You just can’t fight chemistry. Fingers Of The Sun’s Suzi Allegra and Nathan Brasil discovered that shortly after dissolving their songwriting partnership in The Pseudo Dates. The breakup was a short one, and the duo—and four other members—quickly delved back into the songwriting magic of their previous band. This time around, Fingers up the psychedelic content, though the band’s self-titled debut full-length isn’t reliant on paisley nostalgia, dropping in a love for all things pop. Before the band marks Fingers Of The Sun’s release with a show Saturday, Feb. 12 at Hi-Dive, The A.V. Club spoke with the duo about rekindling that songwriting magic.

The A.V. Club: Did you know that you wanted to keep working together as soon as you split up The Pseudo Dates?

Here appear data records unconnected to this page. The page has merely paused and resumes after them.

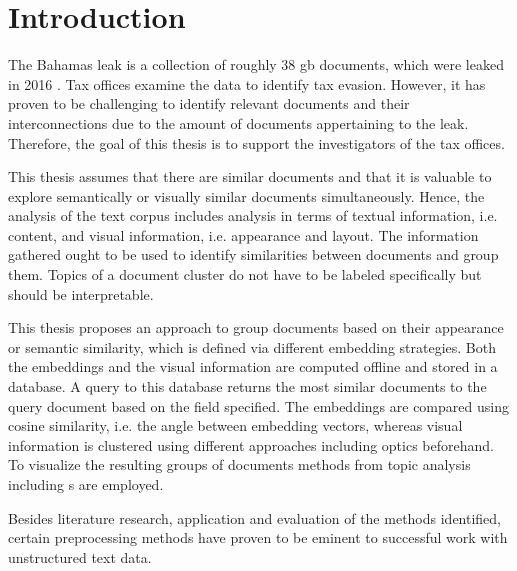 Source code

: \chapter{Introduction}\label{ch:introduction}

The Bahamas leak is a collection of roughly 38 \ac{gb} documents, which were leaked in 2016 \cite{data-corpus-bahamas-leaks}.
Tax offices examine the data to identify tax evasion.
However, it has proven to be challenging to identify relevant documents and their interconnections due to the amount of documents appertaining to the leak.
Therefore, the goal of this thesis is to support the investigators of the tax offices.

This thesis assumes that there are similar documents and that it is valuable to explore semantically or visually similar documents simultaneously.
Hence, the analysis of the text corpus includes analysis in terms of textual information, i.e. content, 
and visual information, i.e. appearance and layout.
The information gathered ought to be used to identify similarities between documents and group them.
Topics of a document cluster do not have to be labeled specifically but should be interpretable.

This thesis proposes an approach to group documents based on their appearance or semantic similarity, 
which is defined via different embedding strategies.
Both the embeddings and the visual information are computed offline and stored in a database.
A query to this database returns the most similar documents to the query document based on the field specified.
The embeddings are compared using cosine similarity, i.e. the angle between embedding vectors, 
whereas visual information is clustered using different approaches including \ac{optics} beforehand.
To visualize the resulting groups of documents methods from topic analysis including \wordcloud{}s are employed.

Besides literature research, application and evaluation of the methods identified, 
certain preprocessing methods have proven to be eminent to successful work with unstructured text data.
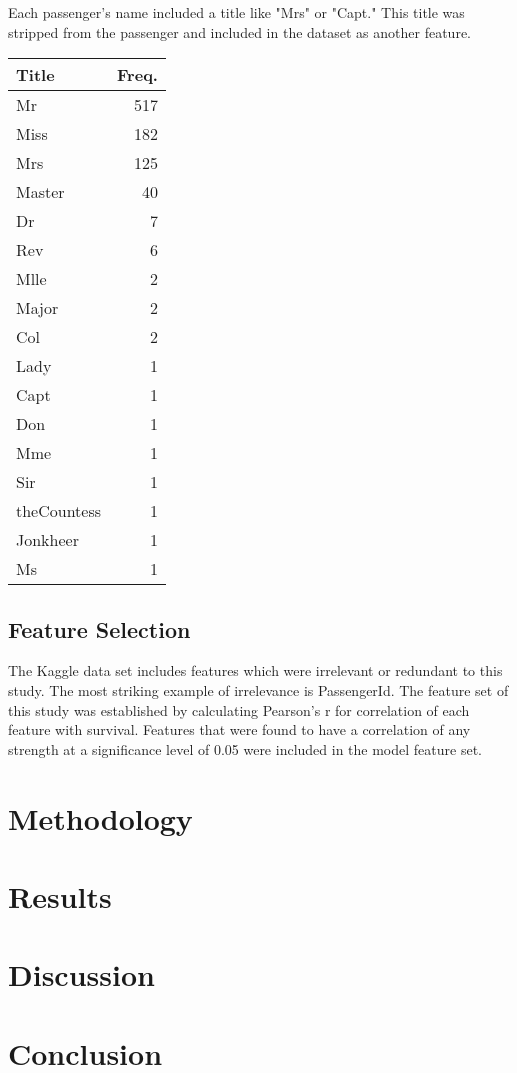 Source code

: \documentclass[10pt]{article}
\begin{document}
\begin{multicols}{2}
	Each passenger's name included a title like "Mrs" or "Capt."
	This title was stripped from the passenger and included in the dataset as another feature.\\
	\begin{center}
	\begin{tabular}{l r}
		Title         &	Freq.\\
		\hline
		Mr            & 517\\
		Miss          & 182\\
		Mrs           & 125\\
		Master         & 40\\
		Dr              & 7\\
		Rev             & 6\\
		Mlle            & 2\\
		Major           & 2\\
		Col             & 2\\
		Lady            & 1\\
		Capt            & 1\\
		Don             & 1\\
		Mme             & 1\\
		Sir             & 1\\
		theCountess     & 1\\
		Jonkheer        & 1\\
		Ms              & 1\\
	\end{tabular}
	\end{center}
\subsection{Feature Selection}
	
	The Kaggle data set includes features which were irrelevant or redundant to this study.
	The most striking example of irrelevance is PassengerId.
	The feature set of this study was established by calculating Pearson's r for correlation of each feature with survival.
	Features that were found to have a correlation of any strength at a significance level of 0.05 were included in the model feature set.

\section{Methodology}

\section{Results}

\section{Discussion}

\section{Conclusion}\label{conclusions}

\end{multicols}
\end{document}

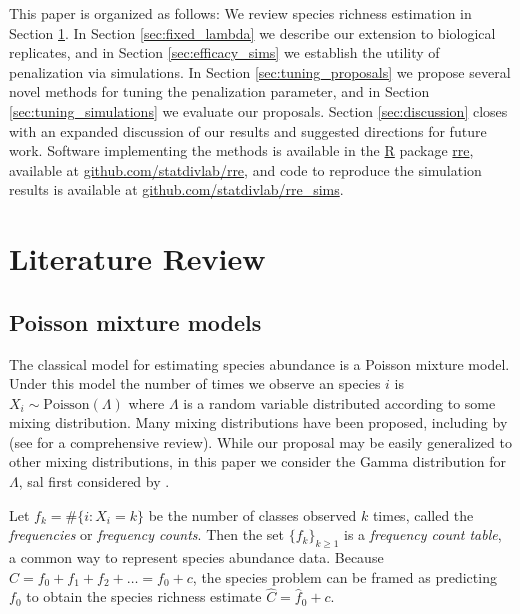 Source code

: \documentclass[oupdraft]{bio}
\begin{document}
This paper is organized as follows: We review species richness estimation in Section \ref{sec:literature_review}.  In Section \ref{sec:fixed_lambda} we describe our extension to biological replicates, and in Section \ref{sec:efficacy_sims} we establish the utility of penalization via simulations. In Section \ref{sec:tuning_proposals} we propose several novel methods for tuning the penalization parameter, and in Section \ref{sec:tuning_simulations}
we evaluate our proposals.  Section \ref{sec:discussion} closes with an expanded discussion of our results and suggested directions for future work. Software implementing the methods is available in the \url{R} package \url{rre}, available at \url{github.com/statdivlab/rre}, and code to reproduce the simulation results is available at \url{github.com/statdivlab/rre_sims}.


\section{Literature Review}

\label{sec:literature_review}

\subsection{Poisson mixture models}

The classical model for estimating species abundance is a Poisson mixture model.  Under this model the number of times we observe an species $i$ is $X_i \sim \text{Poisson}(\Lambda)$ where $\Lambda$ is a random variable distributed according to some mixing distribution.
Many mixing distributions have been proposed, including by  \cite{bulmer_1974,ord_1986,norris_1998} (see \cite{bunge_1993} for a comprehensive review). While our proposal may be easily generalized to other mixing distributions, in this paper we consider the Gamma  distribution for $\Lambda$, sal first considered by \citet{fisher_1943}.


Let $f_k = \#\{i: X_i = k\}$ be the number of classes observed $k$ times, called the \textit{frequencies} or \textit{frequency counts}.  Then the set $\{f_k\}_{k \geq 1}$ is a \textit{frequency count table}, a common way to represent species abundance data. Because $C = f_0 + f_1 + f_2 + \dots = f_0 + c$, the species problem can be framed as predicting $f_0$ to obtain the species richness estimate $\hat{C} = \hat{f}_0 + c$.
\end{document}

Nathan Brasil: It became clear, to me anyway, after a couple months.

Suzi Allegra: I think we needed a little break, but in general, I feel like we’ll always write together in whatever project we will do. After a couple months, we got together and had a drink at the Skylark, and said, “Okay, let’s play together!”

AVC: Fingers Of The Sun is obviously heavily influenced by ’60s psychedelic pop, but it isn’t stuck trying to recreate that. Is updating that form high in your mind when you’re writing?

NB: I don’t think so—not for me, not consciously. The bottom line for me, the way I’m approaching it, is I’m trying to write stuff that I like, that I would want to listen to. Then everyone adds their two cents to it.

SA: I just write what I want to hear, too. I guess I just write, and see what comes out. I know how it needs to be—sort of classic psychedelia, sort of ’60s-influenced, because I do like a lot of that stuff. 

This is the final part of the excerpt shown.